The Governor at once called together the leading men of the place and laid before them the summons of surrender, and the first news of the war between France and England. It was couched in polite terms, but contained a well-laid plan. In all, eighteen ships had been despatched by His Majesty, the King of Britain. Several small stations had been captured, also a boat with supplies from France, and all resources were to be cut off. By surrendering they would save their homes and property, and be treated with the utmost courtesy, but it was the intention of the English to take the town, although they preferred to do it without bloodshed.

It was quite a lengthy document, and Champlain read it slowly, that each sentence might be well considered. The hard winter, the late spring, the supplies at Cape Tourmente and Tadoussac being cut off, rendered them in no situation for a prolonged struggle. But they would not yield so easily to the demand of the English. They had the courage of men who had undergone many hardships, and the pride of their nation. Quebec had been the child of the Sieur de Champlain's work and love. With one voice they resolved to refuse, and the word was sent to Captain David Kirke.

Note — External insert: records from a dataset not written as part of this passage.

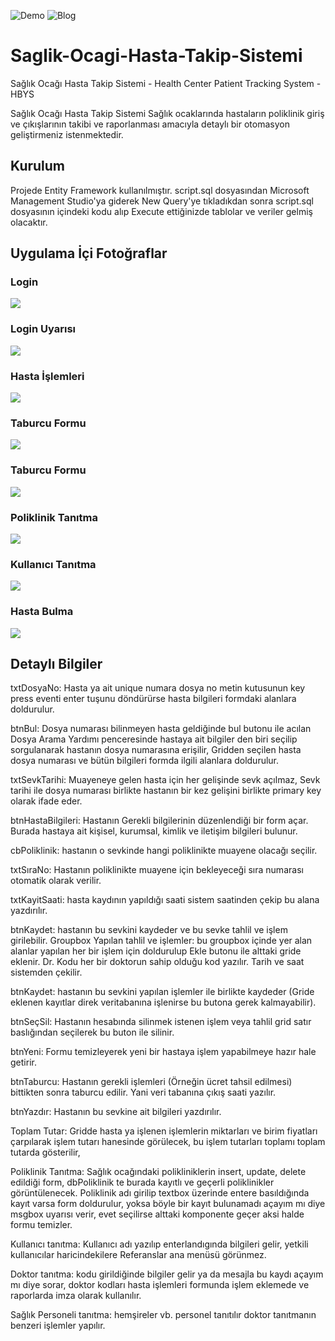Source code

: ![Demo](https://www.youtube.com/watch?v=ydSiWok7wN8&t=95s&ab_channel=ErayK%C4%B1sabacak)
![Blog](http://eraykisabacak.com/c-ile-saglik-ocagi-hasta-takip-sistemi-health-center-patient-tracking-system-hbys/)
# Saglik-Ocagi-Hasta-Takip-Sistemi
Sağlık Ocağı Hasta Takip Sistemi - Health Center Patient Tracking System - HBYS

Sağlık Ocağı Hasta Takip Sistemi
Sağlık ocaklarında hastaların poliklinik giriş ve çıkışlarının takibi ve raporlanması amacıyla detaylı bir otomasyon geliştirmeniz istenmektedir.

## Kurulum
Projede Entity Framework kullanılmıştır. 
script.sql dosyasından Microsoft Management Studio'ya giderek New Query'ye tıkladıkdan sonra script.sql dosyasının içindeki kodu alıp Execute ettiğinizde tablolar ve veriler gelmiş olacaktır.

## Uygulama İçi Fotoğraflar

### Login
![](https://github.com/eraykisabacak/Saglik-Ocagi-Hasta-Takip-Sistemi/blob/master/login1.png)

### Login Uyarısı
![](https://github.com/eraykisabacak/Saglik-Ocagi-Hasta-Takip-Sistemi/blob/master/uyari2.png)

### Hasta İşlemleri
![](https://github.com/eraykisabacak/Saglik-Ocagi-Hasta-Takip-Sistemi/blob/master/hasta3.png)

### Taburcu Formu
![](https://github.com/eraykisabacak/Saglik-Ocagi-Hasta-Takip-Sistemi/blob/master/taburcu4.png)

### Taburcu Formu
![](https://github.com/eraykisabacak/Saglik-Ocagi-Hasta-Takip-Sistemi/blob/master/taburcu5.png)

### Poliklinik Tanıtma
![](https://github.com/eraykisabacak/Saglik-Ocagi-Hasta-Takip-Sistemi/blob/master/poliklinik6.png)

### Kullanıcı Tanıtma
![](https://github.com/eraykisabacak/Saglik-Ocagi-Hasta-Takip-Sistemi/blob/master/kullanici7.png)

### Hasta Bulma
![](https://github.com/eraykisabacak/Saglik-Ocagi-Hasta-Takip-Sistemi/blob/master/arabul8.png)

## Detaylı Bilgiler
txtDosyaNo: Hasta ya ait unique numara dosya no metin kutusunun key press eventi enter tuşunu döndürürse hasta bilgileri formdaki alanlara doldurulur.

btnBul: Dosya numarası bilinmeyen hasta geldiğinde bul butonu ile acılan Dosya Arama Yardımı penceresinde hastaya ait bilgiler den biri seçilip sorgulanarak hastanın dosya numarasına erişilir, Gridden seçilen hasta dosya numarası ve bütün bilgileri formda ilgili alanlara doldurulur.

txtSevkTarihi: Muayeneye gelen hasta için her gelişinde sevk açılmaz, Sevk tarihi ile dosya numarası birlikte hastanın bir kez gelişini birlikte primary key olarak ifade eder.

btnHastaBilgileri: Hastanın Gerekli bilgilerinin düzenlendiği bir form açar. Burada hastaya ait kişisel, kurumsal, kimlik ve iletişim bilgileri bulunur.

cbPoliklinik: hastanın o sevkinde hangi poliklinikte muayene olacağı seçilir.

txtSıraNo: Hastanın poliklinikte muayene için bekleyeceği sıra numarası otomatik olarak verilir.

txtKayitSaati: hasta kaydının yapıldığı saati sistem saatinden çekip bu alana yazdırılır.

btnKaydet: hastanın bu sevkini kaydeder ve bu sevke tahlil ve işlem girilebilir.
Groupbox Yapılan tahlil ve işlemler: bu groupbox içinde yer alan alanlar yapılan her bir işlem için doldurulup Ekle butonu ile alttaki gride eklenir. Dr. Kodu her bir doktorun sahip olduğu kod yazılır. Tarih ve saat sistemden çekilir.

btnKaydet: hastanın bu sevkini yapılan işlemler ile birlikte kaydeder (Gride eklenen kayıtlar direk veritabanına işlenirse bu butona gerek kalmayabilir).

btnSeçSil: Hastanın hesabında silinmek istenen işlem veya tahlil grid satır baslığından seçilerek bu buton ile silinir.

btnYeni: Formu temizleyerek yeni bir hastaya işlem yapabilmeye hazır hale getirir.

btnTaburcu: Hastanın gerekli işlemleri (Örneğin ücret tahsil edilmesi) bittikten sonra taburcu edilir. Yani veri tabanına çıkış saati yazılır.

btnYazdır: Hastanın bu sevkine ait bilgileri yazdırılır.

Toplam Tutar: Gridde hasta ya işlenen işlemlerin miktarları ve birim fiyatları çarpılarak işlem tutarı hanesinde görülecek, bu işlem tutarları toplamı toplam tutarda gösterilir,

Poliklinik Tanıtma: Sağlık ocağındaki polikliniklerin insert, update, delete edildiği form,
dbPoliklinik te burada kayıtlı ve geçerli poliklinikler görüntülenecek. Poliklinik adı girilip textbox üzerinde entere basıldığında kayıt varsa form doldurulur, yoksa böyle bir kayıt bulunamadı açayım mı diye msgbox uyarısı verir, evet seçilirse alttaki komponente geçer aksi halde formu temizler.

Kullanıcı tanıtma: Kullanıcı adı yazılıp enterlandıgında bilgileri gelir, yetkili kullanıcılar haricindekilere Referanslar ana menüsü görünmez.

Doktor tanıtma: kodu girildiğinde bilgiler gelir ya da mesajla bu kaydı açayım mı diye sorar, doktor kodları hasta işlemleri formunda işlem eklemede ve raporlarda imza olarak kullanılır.

Sağlık Personeli tanıtma: hemşireler vb. personel tanıtılır doktor tanıtmanın benzeri işlemler yapılır.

He meanwhile turned his fleet down the river, fancying the town an easy prey, when he espied the relief stores sent from France, a dozen or so vessels, bringing colonists, workmen, priests, women, and children, and farming implements, as well as stores, convoyed by a man-of-war. It was a rich prize for the Englishman, and an order for surrender was sent, which was refused.

The battle was indeed disastrous for Quebec, though they were not to know it until months afterward. Most of the emigrants Captain Kirke despatched back to France, some of the least valuable vessels he burned, and sailed home with his trophies, leaving Quebec for another attempt.

Meanwhile the little colony waited in ill-defined terror. Day after day passed and no attack was made. Then they ventured to send out some boats and found to their surprise the river was clear of the enemy, but every little settlement had been laid waste. The stock of food was growing low, the crops were not promising. Every consignment sent from France had miscarried, and since the two nations were at war there was small hope of supplies. What would they do in winter? Already the woods were scoured for nuts and edible roots, and stores were hidden away with trembling hands. There were many plans discussed. If they could send part of their people out to find a Basque fishing fleet, and thus return home.

No heart was heavier than that of the Sieur de Champlain. To be sure there was his renown as a discoverer and explorer, but the city he had planned, that was to be the crowning point of France's possessions, was slowly falling to decay.